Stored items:
--

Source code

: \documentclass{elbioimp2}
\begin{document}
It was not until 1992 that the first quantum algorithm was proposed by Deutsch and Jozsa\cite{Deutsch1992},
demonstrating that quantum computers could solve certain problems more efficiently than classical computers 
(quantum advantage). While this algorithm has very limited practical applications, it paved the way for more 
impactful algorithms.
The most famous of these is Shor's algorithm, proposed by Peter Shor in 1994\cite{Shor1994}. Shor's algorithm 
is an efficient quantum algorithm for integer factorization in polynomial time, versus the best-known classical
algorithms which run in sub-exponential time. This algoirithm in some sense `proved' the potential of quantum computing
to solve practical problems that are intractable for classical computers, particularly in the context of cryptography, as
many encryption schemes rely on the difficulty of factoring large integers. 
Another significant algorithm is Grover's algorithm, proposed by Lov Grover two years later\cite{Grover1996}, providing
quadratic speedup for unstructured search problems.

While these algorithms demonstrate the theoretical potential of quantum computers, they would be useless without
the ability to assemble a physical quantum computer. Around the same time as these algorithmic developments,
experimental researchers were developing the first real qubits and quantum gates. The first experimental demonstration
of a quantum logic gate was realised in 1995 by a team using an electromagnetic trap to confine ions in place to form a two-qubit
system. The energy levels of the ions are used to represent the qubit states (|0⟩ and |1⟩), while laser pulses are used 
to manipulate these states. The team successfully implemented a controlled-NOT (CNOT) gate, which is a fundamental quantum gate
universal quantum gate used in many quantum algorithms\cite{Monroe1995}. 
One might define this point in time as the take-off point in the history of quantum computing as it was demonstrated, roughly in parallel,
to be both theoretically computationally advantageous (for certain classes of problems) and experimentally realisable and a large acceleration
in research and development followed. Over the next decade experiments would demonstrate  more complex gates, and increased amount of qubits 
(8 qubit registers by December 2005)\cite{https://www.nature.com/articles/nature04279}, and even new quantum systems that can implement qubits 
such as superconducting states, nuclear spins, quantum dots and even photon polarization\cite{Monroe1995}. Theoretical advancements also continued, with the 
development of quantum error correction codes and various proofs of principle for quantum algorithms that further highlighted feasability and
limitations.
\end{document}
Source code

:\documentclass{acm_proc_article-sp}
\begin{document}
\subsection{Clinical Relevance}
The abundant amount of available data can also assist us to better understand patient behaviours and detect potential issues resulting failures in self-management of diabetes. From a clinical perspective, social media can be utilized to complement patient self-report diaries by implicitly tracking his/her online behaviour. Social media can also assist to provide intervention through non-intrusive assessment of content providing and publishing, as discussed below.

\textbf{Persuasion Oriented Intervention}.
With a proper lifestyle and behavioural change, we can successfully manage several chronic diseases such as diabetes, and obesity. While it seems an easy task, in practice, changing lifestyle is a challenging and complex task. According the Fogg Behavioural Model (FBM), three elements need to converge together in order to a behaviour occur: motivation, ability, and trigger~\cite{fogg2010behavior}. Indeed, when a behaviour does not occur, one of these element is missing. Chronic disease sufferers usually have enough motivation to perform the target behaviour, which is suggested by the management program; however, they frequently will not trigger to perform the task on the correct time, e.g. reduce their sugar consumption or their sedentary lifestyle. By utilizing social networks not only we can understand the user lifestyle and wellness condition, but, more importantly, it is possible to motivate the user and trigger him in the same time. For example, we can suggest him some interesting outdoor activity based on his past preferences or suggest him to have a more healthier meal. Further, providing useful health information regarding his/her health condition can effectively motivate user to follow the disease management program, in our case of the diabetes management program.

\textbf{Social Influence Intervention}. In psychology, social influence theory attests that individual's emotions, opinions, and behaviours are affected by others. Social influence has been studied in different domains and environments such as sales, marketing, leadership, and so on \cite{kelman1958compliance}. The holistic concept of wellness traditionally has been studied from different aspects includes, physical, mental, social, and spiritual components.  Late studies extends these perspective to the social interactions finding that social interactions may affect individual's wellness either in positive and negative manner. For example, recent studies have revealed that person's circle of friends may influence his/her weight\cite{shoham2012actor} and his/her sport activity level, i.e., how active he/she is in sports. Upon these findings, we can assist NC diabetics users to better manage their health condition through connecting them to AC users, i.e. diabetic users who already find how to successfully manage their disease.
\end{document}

--

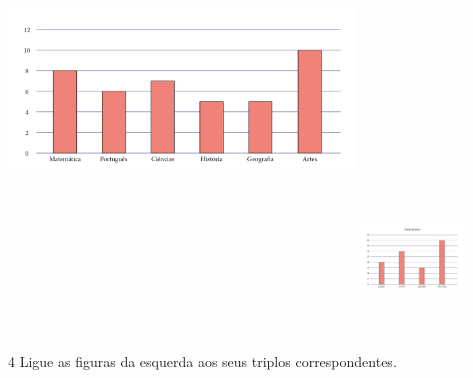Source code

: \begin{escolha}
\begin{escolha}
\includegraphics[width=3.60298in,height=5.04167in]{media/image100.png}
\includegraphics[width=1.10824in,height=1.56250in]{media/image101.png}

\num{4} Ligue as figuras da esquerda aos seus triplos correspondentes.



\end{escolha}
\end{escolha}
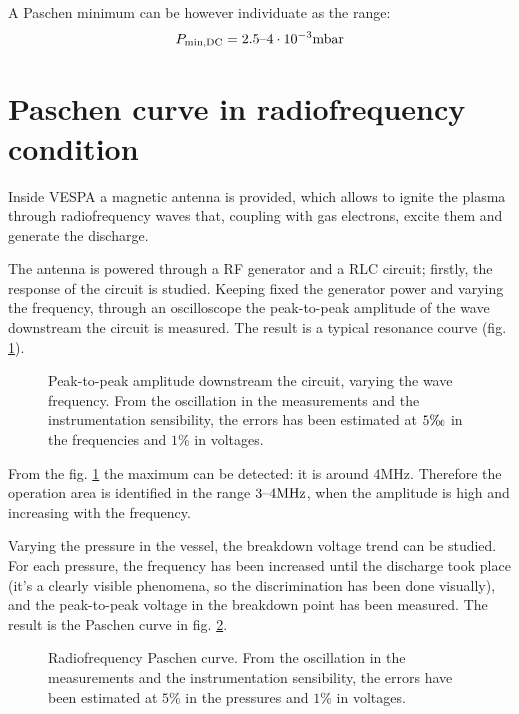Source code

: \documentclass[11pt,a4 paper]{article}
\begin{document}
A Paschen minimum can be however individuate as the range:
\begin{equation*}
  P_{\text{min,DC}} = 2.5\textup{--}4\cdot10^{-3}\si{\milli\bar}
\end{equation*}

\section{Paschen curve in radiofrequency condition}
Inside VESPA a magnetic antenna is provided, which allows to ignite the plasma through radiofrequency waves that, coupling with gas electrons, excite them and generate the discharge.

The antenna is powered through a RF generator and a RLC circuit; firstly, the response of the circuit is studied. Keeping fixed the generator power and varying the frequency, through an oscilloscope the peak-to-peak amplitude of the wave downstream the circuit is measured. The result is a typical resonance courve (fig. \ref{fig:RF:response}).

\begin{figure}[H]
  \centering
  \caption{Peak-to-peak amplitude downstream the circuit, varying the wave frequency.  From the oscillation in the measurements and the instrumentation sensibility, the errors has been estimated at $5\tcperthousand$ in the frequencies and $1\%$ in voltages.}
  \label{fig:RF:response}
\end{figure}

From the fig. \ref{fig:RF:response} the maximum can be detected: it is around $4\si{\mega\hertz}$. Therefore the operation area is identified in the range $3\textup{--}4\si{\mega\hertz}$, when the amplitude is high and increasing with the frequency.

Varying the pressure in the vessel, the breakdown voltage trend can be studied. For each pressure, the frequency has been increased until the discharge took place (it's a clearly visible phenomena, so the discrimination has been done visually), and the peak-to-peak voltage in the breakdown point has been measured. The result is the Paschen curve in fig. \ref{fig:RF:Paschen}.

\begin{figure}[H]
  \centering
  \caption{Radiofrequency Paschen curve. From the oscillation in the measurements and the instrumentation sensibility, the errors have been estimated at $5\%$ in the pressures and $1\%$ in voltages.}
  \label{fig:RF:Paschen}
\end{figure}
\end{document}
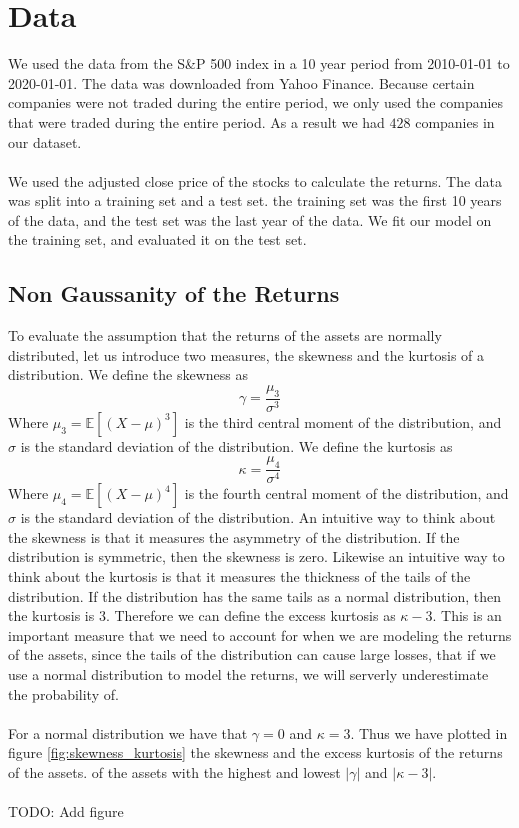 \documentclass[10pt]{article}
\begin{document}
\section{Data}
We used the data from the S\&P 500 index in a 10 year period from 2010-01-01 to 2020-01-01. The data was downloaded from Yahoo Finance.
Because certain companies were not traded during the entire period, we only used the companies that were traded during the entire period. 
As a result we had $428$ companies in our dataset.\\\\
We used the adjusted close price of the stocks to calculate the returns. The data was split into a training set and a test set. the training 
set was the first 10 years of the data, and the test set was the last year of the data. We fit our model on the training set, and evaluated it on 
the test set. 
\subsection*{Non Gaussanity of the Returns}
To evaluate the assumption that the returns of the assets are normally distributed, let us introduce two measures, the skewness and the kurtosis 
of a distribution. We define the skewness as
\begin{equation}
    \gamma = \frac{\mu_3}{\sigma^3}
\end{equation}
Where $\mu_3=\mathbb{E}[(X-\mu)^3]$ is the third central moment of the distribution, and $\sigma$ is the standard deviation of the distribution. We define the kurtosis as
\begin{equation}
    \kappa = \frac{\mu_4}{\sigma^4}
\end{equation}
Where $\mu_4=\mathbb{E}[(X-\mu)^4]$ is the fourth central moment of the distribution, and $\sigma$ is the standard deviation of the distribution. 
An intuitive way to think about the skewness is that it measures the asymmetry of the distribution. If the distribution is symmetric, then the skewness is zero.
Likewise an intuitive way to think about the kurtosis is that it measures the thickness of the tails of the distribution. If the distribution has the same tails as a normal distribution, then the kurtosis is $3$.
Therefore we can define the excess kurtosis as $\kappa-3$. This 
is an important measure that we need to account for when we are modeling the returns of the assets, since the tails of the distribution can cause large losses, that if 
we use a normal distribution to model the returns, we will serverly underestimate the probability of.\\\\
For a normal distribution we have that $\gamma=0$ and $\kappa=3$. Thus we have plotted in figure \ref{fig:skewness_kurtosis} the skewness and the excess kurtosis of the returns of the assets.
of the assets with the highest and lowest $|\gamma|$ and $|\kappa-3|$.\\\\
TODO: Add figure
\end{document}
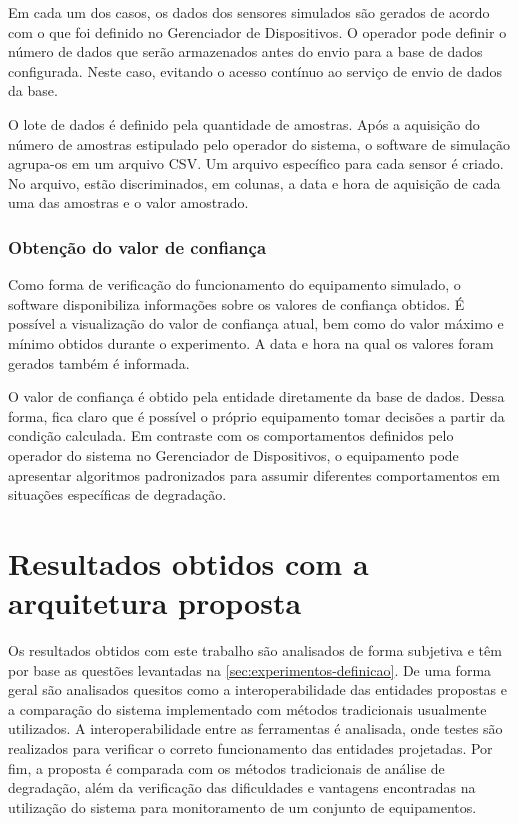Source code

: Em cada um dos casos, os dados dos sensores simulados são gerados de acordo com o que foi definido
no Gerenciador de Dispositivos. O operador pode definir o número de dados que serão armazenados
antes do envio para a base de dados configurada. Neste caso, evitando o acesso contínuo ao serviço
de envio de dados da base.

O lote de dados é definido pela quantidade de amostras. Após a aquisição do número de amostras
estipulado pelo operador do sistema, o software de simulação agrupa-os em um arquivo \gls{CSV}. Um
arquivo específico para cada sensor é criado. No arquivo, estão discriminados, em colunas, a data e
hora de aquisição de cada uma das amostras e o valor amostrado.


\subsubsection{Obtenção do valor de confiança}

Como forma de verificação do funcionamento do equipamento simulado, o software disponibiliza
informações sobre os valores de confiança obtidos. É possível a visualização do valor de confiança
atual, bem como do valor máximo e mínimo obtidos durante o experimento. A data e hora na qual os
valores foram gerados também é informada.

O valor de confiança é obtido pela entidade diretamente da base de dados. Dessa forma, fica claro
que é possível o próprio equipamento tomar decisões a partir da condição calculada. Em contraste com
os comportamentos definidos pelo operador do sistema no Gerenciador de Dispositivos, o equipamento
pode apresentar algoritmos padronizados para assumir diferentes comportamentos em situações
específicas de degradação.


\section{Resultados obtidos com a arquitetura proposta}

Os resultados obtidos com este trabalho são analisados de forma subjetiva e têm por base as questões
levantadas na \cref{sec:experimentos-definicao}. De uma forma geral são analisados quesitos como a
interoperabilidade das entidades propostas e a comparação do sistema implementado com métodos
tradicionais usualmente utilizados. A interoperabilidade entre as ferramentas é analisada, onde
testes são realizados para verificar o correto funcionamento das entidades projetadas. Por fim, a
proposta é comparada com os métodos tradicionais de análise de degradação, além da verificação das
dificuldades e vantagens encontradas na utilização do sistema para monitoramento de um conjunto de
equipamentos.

--

Work request: Please report only the number of lines above that include "large".

Task solution: 3